Donnerstag, 2. August 2012

"Im Pferd sitzen" oder "auf dem Pferd"

Im Pferd oder auf dem Pferd
- Gedanken zum Sitz des Reiters

Als ich vor über 30 Jahren die ersten Stunden auf dem Pferd verbracht habe, lernte ich: als Anfänger sitzt man auf dem Pferd, erst wenn man das Pferd versammeln kann, lernt man das Gefühl kennen, im Pferd zu sitzen und dann sind alle Anfängerprobleme wie „Absätze hoch ziehen“, „Kopf wackeln“, „Hände wackeln“ uvm. mit einem Schlag wie von Zauberhand gelöst.
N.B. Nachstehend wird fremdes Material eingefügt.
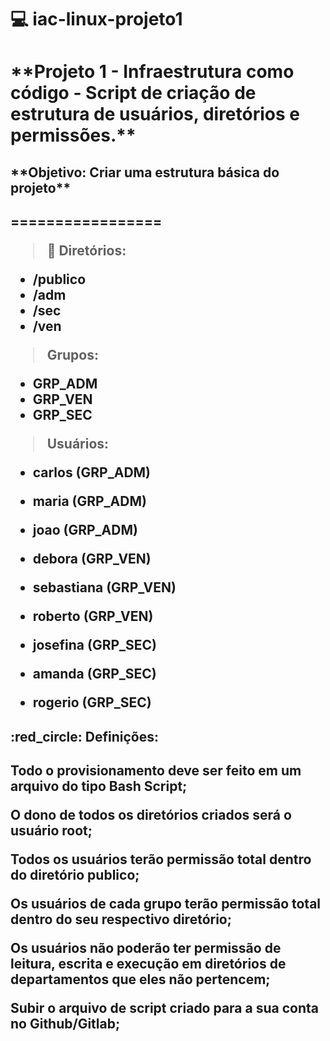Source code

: # :computer: iac-linux-projeto1
<h1>**Projeto 1 - Infraestrutura como código - Script de criação de estrutura de usuários, diretórios e permissões.**</h1>

<h2>**Objetivo: Criar uma estrutura básica do projeto**<h2>

=================

> :file_folder: Diretórios:

- /publico
- /adm
- /sec
- /ven

> Grupos:
- GRP_ADM
- GRP_VEN
- GRP_SEC

> Usuários:
- carlos (GRP_ADM)
- maria (GRP_ADM)
- joao (GRP_ADM)

- debora (GRP_VEN)
- sebastiana (GRP_VEN)
- roberto (GRP_VEN)

- josefina (GRP_SEC)
- amanda (GRP_SEC)
- rogerio (GRP_SEC)

<h2>:red_circle: Definições:<h2>

<p>Todo o provisionamento deve ser feito em um arquivo do tipo Bash Script;</p>
<p>O dono de todos os diretórios criados será o usuário root;</p>
<p>Todos os usuários terão permissão total dentro do diretório publico;</p>
<p>Os usuários de cada grupo terão permissão total dentro do seu respectivo diretório;</p>
<p>Os usuários não poderão ter permissão de leitura, escrita e execução em diretórios de departamentos que eles não pertencem;</p>
<p>Subir o arquivo de script criado para a sua conta no Github/Gitlab;</p>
Warum sehe ich heute selbst in schwersten Dressurprüfungen auf den Turnieren so selten Reiter, die „im Pferd“ sitzen? Warum schauen mich junge Reiter ratlos an, wenn ich sie frage, ob sie sich unter dem Begriff „im Pferd sitzen“ etwas vorstellen können?

Das sind die Fakten:

Der Sitz des Reiters wird von den Hinterbeinen und von den Vorderbeinen des Pferdes beeinflusst.
Im Trab bewegt sich das Pferd im Zweitakt, wobei jeweils das diagonale Beinpaar gleichzeitig vor tritt.
Jeweils beim Vorschwingen und Auffußen eines diagonalen Beinpaares spürt der Reiter das sich der Pferderücken in seiner Gesamtheit anhebt.
Als Reitanfänger fühlt man sich wie auf einem Trampolin ständig in die Luft geschleudert.

Wenn man lernt, die Muskeln rund um sein Becken loszulassen, kann man diese Trabbewegung auffangen. Man wird nicht mehr mit federnder Wirkung nach oben geschleudert, sondern „wackelt nur noch weich hin und her“ - wie man auch beim Trampolin das in die Luft geschleudert werden durch entspannen von Muskeln rund um die Kniegelenke beenden kann.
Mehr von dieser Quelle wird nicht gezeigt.